▶ Work order: The span to repeat in the listing below runs from the line containing "realizan sumas, restas, multiplicaciones, divisiones" to the line containing "minuto = 59", inclusive. Repeat it exactly, and only it.
Start of Data to use
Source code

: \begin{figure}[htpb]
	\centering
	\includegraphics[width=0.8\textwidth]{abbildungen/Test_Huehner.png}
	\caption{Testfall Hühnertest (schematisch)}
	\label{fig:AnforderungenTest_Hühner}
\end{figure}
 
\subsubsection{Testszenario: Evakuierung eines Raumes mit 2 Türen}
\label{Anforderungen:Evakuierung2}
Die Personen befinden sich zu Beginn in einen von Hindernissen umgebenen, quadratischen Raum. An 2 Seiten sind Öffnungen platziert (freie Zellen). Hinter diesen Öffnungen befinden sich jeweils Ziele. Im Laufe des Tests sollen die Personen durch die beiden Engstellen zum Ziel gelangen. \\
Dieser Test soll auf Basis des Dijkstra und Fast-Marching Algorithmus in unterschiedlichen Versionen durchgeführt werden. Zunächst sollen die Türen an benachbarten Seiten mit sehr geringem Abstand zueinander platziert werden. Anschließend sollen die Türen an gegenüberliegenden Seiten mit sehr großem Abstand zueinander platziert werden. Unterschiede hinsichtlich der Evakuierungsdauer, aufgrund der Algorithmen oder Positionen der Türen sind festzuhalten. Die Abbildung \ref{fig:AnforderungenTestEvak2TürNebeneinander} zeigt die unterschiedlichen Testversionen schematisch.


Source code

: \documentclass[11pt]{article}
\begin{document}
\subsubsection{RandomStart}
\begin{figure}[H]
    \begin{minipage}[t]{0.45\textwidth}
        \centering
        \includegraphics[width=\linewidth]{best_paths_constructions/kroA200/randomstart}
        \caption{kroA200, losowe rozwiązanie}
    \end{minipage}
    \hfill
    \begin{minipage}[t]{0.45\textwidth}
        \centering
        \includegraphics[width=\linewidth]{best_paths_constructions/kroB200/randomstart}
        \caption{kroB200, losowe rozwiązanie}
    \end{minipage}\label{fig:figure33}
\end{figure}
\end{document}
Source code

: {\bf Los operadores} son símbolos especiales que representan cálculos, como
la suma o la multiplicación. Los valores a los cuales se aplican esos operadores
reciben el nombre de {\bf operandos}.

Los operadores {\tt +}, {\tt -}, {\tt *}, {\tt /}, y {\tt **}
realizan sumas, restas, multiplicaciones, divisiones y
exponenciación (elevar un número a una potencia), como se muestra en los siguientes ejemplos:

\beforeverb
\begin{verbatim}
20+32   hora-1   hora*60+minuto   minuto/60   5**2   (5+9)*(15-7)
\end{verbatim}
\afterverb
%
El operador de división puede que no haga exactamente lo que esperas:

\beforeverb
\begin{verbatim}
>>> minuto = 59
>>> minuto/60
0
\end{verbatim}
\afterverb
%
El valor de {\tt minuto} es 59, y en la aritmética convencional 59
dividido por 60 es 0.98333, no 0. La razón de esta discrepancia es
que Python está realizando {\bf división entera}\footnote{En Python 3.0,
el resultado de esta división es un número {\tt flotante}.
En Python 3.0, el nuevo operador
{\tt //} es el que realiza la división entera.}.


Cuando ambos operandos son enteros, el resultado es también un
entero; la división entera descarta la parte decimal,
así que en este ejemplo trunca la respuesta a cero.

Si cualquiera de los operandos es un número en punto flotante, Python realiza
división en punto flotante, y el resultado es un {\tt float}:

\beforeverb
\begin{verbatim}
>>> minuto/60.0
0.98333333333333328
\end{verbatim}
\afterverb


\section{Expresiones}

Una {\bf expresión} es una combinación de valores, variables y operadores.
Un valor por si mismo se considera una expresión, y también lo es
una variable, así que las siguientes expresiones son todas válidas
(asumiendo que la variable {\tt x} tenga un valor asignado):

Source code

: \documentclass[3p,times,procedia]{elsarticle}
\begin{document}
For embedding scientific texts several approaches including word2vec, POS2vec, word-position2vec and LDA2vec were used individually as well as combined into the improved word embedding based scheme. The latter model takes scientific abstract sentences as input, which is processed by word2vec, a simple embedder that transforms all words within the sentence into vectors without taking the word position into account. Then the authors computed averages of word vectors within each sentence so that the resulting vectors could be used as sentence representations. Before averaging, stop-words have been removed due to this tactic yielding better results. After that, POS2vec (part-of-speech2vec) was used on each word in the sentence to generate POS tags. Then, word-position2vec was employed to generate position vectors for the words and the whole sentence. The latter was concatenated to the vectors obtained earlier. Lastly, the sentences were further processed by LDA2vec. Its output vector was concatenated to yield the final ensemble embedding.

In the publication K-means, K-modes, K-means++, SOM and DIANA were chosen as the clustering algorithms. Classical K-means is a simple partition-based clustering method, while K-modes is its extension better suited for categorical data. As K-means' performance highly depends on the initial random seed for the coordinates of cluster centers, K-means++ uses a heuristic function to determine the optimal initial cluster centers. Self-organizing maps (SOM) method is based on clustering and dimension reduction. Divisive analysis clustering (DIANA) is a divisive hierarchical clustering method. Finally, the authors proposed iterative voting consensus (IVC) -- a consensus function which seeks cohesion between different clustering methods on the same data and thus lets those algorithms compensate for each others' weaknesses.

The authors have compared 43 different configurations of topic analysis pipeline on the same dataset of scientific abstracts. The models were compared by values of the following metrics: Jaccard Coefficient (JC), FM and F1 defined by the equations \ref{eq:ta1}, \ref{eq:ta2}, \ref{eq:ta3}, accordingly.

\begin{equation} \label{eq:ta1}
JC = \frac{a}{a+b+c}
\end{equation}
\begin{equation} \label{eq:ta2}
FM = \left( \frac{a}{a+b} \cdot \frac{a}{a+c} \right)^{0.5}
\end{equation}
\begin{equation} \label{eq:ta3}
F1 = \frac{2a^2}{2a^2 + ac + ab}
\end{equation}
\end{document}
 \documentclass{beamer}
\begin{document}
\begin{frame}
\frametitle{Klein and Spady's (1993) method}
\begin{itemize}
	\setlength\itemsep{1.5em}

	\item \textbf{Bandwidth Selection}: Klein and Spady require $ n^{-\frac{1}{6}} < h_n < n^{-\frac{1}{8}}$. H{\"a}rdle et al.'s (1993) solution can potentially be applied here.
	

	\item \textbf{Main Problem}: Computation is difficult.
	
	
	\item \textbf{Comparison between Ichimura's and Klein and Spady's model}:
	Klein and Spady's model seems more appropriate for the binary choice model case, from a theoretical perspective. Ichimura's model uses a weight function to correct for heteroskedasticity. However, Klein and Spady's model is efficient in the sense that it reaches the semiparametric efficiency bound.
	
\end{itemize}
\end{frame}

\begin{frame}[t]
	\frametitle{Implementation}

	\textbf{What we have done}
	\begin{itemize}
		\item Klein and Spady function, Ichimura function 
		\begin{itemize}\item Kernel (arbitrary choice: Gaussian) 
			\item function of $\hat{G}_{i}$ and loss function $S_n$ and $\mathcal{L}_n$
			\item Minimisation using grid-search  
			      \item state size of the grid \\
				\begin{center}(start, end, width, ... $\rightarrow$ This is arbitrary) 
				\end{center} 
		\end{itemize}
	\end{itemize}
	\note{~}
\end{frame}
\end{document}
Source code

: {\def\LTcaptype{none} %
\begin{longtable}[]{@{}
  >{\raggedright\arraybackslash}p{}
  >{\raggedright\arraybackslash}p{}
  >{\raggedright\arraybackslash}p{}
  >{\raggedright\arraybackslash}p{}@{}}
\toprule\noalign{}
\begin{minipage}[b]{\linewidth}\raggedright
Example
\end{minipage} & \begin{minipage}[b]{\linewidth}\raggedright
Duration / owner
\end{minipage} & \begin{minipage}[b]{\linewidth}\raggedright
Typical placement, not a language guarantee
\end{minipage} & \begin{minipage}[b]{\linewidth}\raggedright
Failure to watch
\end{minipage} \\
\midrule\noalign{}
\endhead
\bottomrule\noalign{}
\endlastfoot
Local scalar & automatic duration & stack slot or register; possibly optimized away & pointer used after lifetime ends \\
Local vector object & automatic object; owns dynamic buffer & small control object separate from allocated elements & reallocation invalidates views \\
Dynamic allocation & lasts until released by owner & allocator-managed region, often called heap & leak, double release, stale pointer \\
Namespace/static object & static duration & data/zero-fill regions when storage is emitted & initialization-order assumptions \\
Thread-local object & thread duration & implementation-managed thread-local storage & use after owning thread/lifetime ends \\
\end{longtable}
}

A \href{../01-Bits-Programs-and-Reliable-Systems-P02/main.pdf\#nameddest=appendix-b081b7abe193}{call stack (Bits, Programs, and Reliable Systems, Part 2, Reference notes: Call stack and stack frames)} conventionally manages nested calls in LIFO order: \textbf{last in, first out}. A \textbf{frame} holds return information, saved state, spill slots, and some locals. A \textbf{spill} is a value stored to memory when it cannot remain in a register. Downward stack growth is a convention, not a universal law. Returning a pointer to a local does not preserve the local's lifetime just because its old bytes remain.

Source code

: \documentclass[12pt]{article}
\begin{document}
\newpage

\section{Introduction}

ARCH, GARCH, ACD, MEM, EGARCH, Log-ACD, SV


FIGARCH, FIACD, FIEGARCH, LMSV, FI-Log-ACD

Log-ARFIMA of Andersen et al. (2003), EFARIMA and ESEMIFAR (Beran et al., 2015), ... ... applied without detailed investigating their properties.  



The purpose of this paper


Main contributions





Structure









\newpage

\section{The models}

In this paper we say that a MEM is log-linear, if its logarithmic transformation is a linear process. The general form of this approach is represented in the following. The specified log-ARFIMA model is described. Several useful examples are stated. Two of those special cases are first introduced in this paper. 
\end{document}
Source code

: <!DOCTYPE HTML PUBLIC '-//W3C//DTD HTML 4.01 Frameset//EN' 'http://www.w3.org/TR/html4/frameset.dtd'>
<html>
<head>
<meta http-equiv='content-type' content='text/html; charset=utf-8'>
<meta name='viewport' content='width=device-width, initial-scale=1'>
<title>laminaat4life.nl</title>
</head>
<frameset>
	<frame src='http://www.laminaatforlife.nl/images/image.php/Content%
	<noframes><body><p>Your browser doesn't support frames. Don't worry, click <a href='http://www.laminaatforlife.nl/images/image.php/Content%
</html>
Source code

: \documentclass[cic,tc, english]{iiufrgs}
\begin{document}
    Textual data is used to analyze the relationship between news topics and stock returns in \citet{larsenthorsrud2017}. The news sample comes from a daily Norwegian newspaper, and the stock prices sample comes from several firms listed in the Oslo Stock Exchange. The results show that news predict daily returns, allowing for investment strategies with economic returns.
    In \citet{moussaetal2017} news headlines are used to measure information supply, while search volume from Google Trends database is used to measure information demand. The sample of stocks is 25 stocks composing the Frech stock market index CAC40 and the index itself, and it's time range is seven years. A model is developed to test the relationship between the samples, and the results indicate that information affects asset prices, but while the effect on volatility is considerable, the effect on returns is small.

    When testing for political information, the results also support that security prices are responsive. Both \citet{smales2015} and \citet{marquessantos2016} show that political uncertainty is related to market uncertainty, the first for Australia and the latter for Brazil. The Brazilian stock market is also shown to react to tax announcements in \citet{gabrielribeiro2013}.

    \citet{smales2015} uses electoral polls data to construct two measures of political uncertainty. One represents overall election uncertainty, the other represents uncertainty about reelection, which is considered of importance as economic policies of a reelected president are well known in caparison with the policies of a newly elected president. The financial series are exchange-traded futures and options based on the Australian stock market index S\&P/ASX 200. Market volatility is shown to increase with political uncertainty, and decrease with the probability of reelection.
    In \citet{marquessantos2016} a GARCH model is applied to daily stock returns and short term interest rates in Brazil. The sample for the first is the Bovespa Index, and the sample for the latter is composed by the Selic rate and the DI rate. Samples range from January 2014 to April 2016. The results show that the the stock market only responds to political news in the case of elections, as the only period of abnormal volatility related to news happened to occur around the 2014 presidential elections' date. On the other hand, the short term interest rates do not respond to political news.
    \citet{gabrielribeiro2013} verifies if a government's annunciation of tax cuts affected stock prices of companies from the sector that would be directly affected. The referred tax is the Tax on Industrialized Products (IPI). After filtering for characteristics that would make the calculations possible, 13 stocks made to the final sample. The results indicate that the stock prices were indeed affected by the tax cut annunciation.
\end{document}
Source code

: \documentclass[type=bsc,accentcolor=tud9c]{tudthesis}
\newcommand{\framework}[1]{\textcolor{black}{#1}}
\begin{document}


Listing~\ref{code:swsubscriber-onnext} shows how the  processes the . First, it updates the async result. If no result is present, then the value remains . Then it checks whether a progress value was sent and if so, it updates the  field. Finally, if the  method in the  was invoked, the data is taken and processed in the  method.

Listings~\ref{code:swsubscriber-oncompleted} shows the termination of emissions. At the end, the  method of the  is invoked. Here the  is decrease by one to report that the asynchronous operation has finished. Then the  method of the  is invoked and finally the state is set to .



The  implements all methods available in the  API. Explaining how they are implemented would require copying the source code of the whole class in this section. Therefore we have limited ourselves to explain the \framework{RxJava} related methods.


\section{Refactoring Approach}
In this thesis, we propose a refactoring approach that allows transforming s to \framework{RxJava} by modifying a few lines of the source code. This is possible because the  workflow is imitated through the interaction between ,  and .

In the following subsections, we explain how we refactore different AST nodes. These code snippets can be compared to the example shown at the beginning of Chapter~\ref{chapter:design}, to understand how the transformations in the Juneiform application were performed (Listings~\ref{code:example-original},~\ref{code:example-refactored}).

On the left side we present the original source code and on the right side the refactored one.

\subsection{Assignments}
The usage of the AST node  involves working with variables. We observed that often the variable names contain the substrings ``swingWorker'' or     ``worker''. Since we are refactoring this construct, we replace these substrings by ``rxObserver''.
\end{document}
End of Data to use
▶ Your response:
realizan sumas, restas, multiplicaciones, divisiones y
exponenciación (elevar un número a una potencia), como se muestra en los siguientes ejemplos:

\beforeverb
\begin{verbatim}
20+32   hora-1   hora*60+minuto   minuto/60   5**2   (5+9)*(15-7)
\end{verbatim}
\afterverb
%
El operador de división puede que no haga exactamente lo que esperas:

\beforeverb
\begin{verbatim}
>>> minuto = 59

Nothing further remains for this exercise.